BEGIN

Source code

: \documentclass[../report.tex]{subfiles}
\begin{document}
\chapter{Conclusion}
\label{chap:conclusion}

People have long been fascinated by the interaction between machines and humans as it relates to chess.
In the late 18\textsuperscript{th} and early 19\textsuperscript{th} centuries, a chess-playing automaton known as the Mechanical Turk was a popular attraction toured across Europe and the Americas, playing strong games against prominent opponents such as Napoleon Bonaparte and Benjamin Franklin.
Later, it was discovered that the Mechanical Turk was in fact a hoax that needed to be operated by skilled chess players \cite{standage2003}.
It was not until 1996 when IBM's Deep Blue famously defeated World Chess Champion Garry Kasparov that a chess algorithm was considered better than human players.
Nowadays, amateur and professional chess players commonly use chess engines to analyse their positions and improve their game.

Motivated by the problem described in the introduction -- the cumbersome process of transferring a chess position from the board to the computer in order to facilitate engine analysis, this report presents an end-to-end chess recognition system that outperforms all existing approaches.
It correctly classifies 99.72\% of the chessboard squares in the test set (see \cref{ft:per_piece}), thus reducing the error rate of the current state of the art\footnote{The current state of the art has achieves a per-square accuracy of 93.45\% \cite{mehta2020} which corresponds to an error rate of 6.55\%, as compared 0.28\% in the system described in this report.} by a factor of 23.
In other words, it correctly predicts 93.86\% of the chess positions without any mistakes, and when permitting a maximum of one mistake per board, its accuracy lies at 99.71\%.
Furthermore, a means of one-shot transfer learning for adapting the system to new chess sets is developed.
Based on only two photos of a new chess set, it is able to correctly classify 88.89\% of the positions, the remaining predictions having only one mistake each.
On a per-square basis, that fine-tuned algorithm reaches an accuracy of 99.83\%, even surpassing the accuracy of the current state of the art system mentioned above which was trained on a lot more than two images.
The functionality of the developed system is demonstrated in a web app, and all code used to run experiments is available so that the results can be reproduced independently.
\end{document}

END

Give back exactly the lines of the listing, starting with the first and ending with the one bearing "People have long". Add no other lines.

### WRITTEN SOLUTION
Source code

: \documentclass[../report.tex]{subfiles}
\begin{document}
\chapter{Conclusion}
\label{chap:conclusion}

People have long been fascinated by the interaction between machines and humans as it relates to chess.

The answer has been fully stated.